Directions ▸
Among the entries below, count the lines where the string "right" occurs, and give only the number.

Source data:
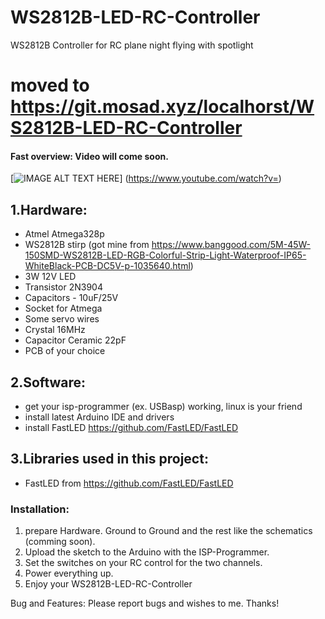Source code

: # WS2812B-LED-RC-Controller
WS2812B Controller for RC plane night flying with spotlight

# moved to https://git.mosad.xyz/localhorst/WS2812B-LED-RC-Controller

#### Fast overview: Video will come soon.

[![IMAGE ALT TEXT HERE](https://img.youtube.com/vi//0.jpg)]
(https://www.youtube.com/watch?v=)

## 1.Hardware:
-	Atmel Atmega328p
-	WS2812B stirp (got mine from https://www.banggood.com/5M-45W-150SMD-WS2812B-LED-RGB-Colorful-Strip-Light-Waterproof-IP65-WhiteBlack-PCB-DC5V-p-1035640.html)
-	3W 12V LED
- Transistor 2N3904
- Capacitors - 10uF/25V
- Socket for Atmega
- Some servo wires
- Crystal 16MHz
- Capacitor Ceramic 22pF
- PCB of your choice

## 2.Software:
-	get your isp-programmer (ex. USBasp) working, linux is your friend
-	install latest Arduino IDE and drivers
- install FastLED https://github.com/FastLED/FastLED

## 3.Libraries used in this project:
-	FastLED from https://github.com/FastLED/FastLED

### Installation: 
1. prepare Hardware. Ground to Ground and the rest like the schematics (comming soon).
2. Upload the sketch to the Arduino with the ISP-Programmer.
3. Set the switches on your RC control for the two channels.
7. Power everything up.
8. Enjoy your WS2812B-LED-RC-Controller

Bug and Features: Please report bugs and wishes to me. Thanks!


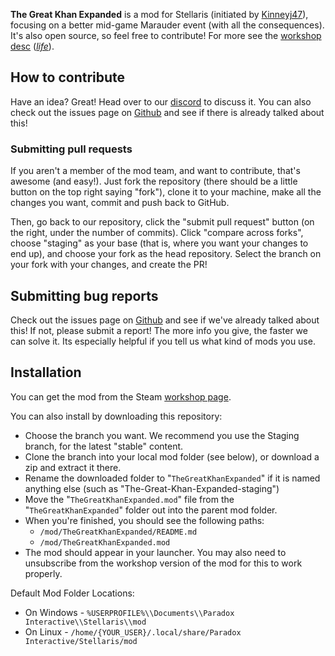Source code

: **The Great Khan Expanded** is a mod for Stellaris (initiated by [Kinneyj47](https://steamcommunity.com/profiles/76561198167006924)), focusing on a better mid-game Marauder event (with all the consequences). It's also open source, so feel free to contribute! For more see the [workshop desc](/description.bbcode) (_[life](https://steamcommunity.com/sharedfiles/filedetails/?id=2508704523)_).
 
## How to contribute
Have an idea? Great! Head over to our [discord](https://discordapp.com/channels/378985949373399040/445225961722478602) to discuss it. You can also check out the issues page on [Github](../../../The-Great-Khan-Expanded/issues) and see if there is already talked about this!

### Submitting pull requests
If you aren't a member of the mod team, and want to contribute, that's awesome (and easy!). Just fork the repository (there should be a little button on the top right saying "fork"), clone it to your machine, make all the changes you want, commit and push back to GitHub.

Then, go back to our repository, click the "submit pull request" button (on the right, under the number of commits). Click "compare across forks", choose "staging" as your base (that is, where you want your changes to end up), and choose your fork as the head repository. Select the branch on your fork with your changes, and create the PR!

## Submitting bug reports
Check out the issues page on [Github](../../../The-Great-Khan-Expanded/issues) and see if we've already talked about this! If not, please submit a report! The more info you give, the faster we can solve it. Its especially helpful if you tell us what kind of mods you use.
 
## Installation
You can get the mod from the Steam [workshop page](https://steamcommunity.com/sharedfiles/filedetails/?id=2508704523).
 
You can also install by downloading this repository:
 
 - Choose the branch you want. We recommend you use the Staging branch, for the latest "stable" content.
 - Clone the branch into your local mod folder (see below), or download a zip and extract it there.
 - Rename the downloaded folder to "`TheGreatKhanExpanded`" if it is named anything else (such as "The-Great-Khan-Expanded-staging")
 - Move the "`TheGreatKhanExpanded.mod`" file from the "`TheGreatKhanExpanded`" folder out into the parent mod folder.
 - When you're finished, you should see the following paths:
   - `/mod/TheGreatKhanExpanded/README.md`
   - `/mod/TheGreatKhanExpanded.mod`
 - The mod should appear in your launcher. You may also need to unsubscribe from the workshop version of the mod for this to work properly.

Default Mod Folder Locations:
 - On Windows - `%USERPROFILE%\\Documents\\Paradox Interactive\\Stellaris\\mod`
 - On Linux - `/home/{YOUR_USER}/.local/share/Paradox Interactive/Stellaris/mod`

Task output ▸
2